New Biden Ethics Rules Ban Bonuses, Expand Lobbying Restrictions

President-elect Joe Biden plans to announce new ethics rules to tighten limits on former private-sector employees joining the government and create new lobbying restrictions, The Washington Post reports.

The new ethics rules would ban incoming administration officials from being paid bonuses from previous employers for joining the government, though they would still allow members to be paid compensation still owed to them by their former companies.

Officials that leave the administration would also be barred from lobbying the administration for at least the length of Biden’s term.

Ethics experts praise:

The rules go beyond previous presidents like Barack Obama in seeking to crack down on “shadow lobbying” in which former government officials work at law firms to assist with lobbying but without actually lobbying themselves.

Biden also plans to reimpose a ban on lobbyists working at agencies they had recently lobbied unless they get a White House waiver, a rule President Trump scrapped.

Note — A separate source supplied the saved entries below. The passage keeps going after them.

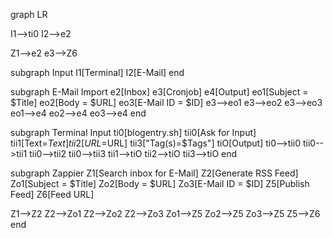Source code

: graph LR


I1-->ti0
I2-->e2

Z1-->e2
e3-->Z6

subgraph Input
  I1[Terminal]
  I2[E-Mail]
end

subgraph E-Mail Import
  e2[Inbox]
  e3[Cronjob]
  e4[Output]
  eo1[Subject = $Title]
  eo2[Body = $URL]
  eo3[E-Mail ID = $ID]
  e3-->eo1
  e3-->eo2
  e3-->eo3
  eo1-->e4
  eo2-->e4
  eo3-->e4
end

subgraph Terminal Input
  ti0[blogentry.sh]
  tii0[Ask for Input]
  tii1[Text=$Text]
  tii2[URL=$URL]
  tii3["Tag(s)=$Tags"]
  tiO[Output]
  ti0-->tii0
  tii0-->tii1
  tii0-->tii2
  tii0-->tii3
  tii1-->tiO
  tii2-->tiO
  tii3-->tiO
end

subgraph Zappier
  Z1[Search inbox for E-Mail]
  Z2[Generate RSS Feed]
  Zo1[Subject = $Title]
  Zo2[Body = $URL]
  Zo3[E-Mail ID = $ID]
  Z5[Publish Feed]
  Z6[Feed URL]

  Z1-->Z2
  Z2-->Zo1
  Z2-->Zo2
  Z2-->Zo3
  Zo1-->Z5
  Zo2-->Z5
  Zo3-->Z5
  Z5-->Z6
end
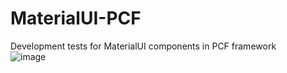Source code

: # MaterialUI-PCF
Development tests for MaterialUI components in PCF framework
<br/>
![image](https://user-images.githubusercontent.com/13801775/205253279-801eb905-c6cf-4ba0-bc37-4215363d318d.png)


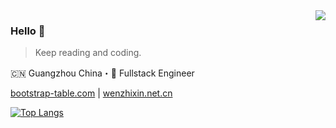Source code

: <img align="right" src="https://github-readme-stats.vercel.app/api?username=wenzhixin&show_icons=true&icon_color=805AD5&text_color=718096&bg_color=ffffff" />

### Hello 👋

> Keep reading and coding.

🇨🇳 Guangzhou China・🚀 Fullstack Engineer

[bootstrap-table.com](https://bootstrap-table.com) | [wenzhixin.net.cn](https://blog.wenzhixin.net.cn/) 

[![Top Langs](https://github-readme-stats.vercel.app/api/top-langs/?username=anuraghazra&layout=compact)](https://github.com/anuraghazra/github-readme-stats)
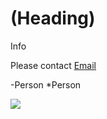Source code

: # (Heading)

Info

Please contact [Email](marco.chunwing@gmail.com)

-Person
*Person

![](https://en.wikipedia.org/wiki/Vancouver#/media/File:Concord_Pacific_Master_Plan_Area.jpg)
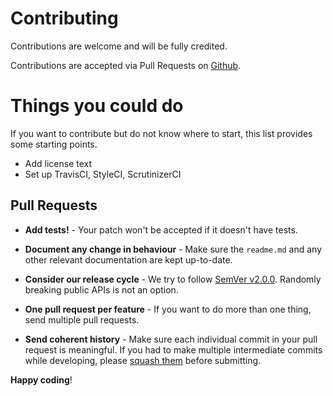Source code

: # Contributing

Contributions are welcome and will be fully credited.

Contributions are accepted via Pull Requests on [Github](https://github.com/codelabbg/trackartworkimagescraper).

# Things you could do
If you want to contribute but do not know where to start, this list provides some starting points.
- Add license text
- Set up TravisCI, StyleCI, ScrutinizerCI

## Pull Requests

- **Add tests!** - Your patch won't be accepted if it doesn't have tests.

- **Document any change in behaviour** - Make sure the `readme.md` and any other relevant documentation are kept up-to-date.

- **Consider our release cycle** - We try to follow [SemVer v2.0.0](http://semver.org/). Randomly breaking public APIs is not an option.

- **One pull request per feature** - If you want to do more than one thing, send multiple pull requests.

- **Send coherent history** - Make sure each individual commit in your pull request is meaningful. If you had to make multiple intermediate commits while developing, please [squash them](http://www.git-scm.com/book/en/v2/Git-Tools-Rewriting-History#Changing-Multiple-Commit-Messages) before submitting.


**Happy coding**!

“This is the boldest and most ambitious presidential ethics plan ever launched by an administration of either party,” Norm Eisen, who wrote Obama’s ethics plan, told the Post. “My take is that it is a vast improvement on Trump and a significant step forward on our Obama pledge in a number of respects.”

Employees to sign pledge:

The Biden executive order is also expected to require employees to sign an ethics pledge that calls on them to avoid doing anything that could be construed as being for private gain and avoid any improper influence over law enforcement.

Biden plans to separately ban his family members from working for any majority foreign-owned businesses and create new procedures to ensure that no family members “create even the appearance of a conflict of interest.”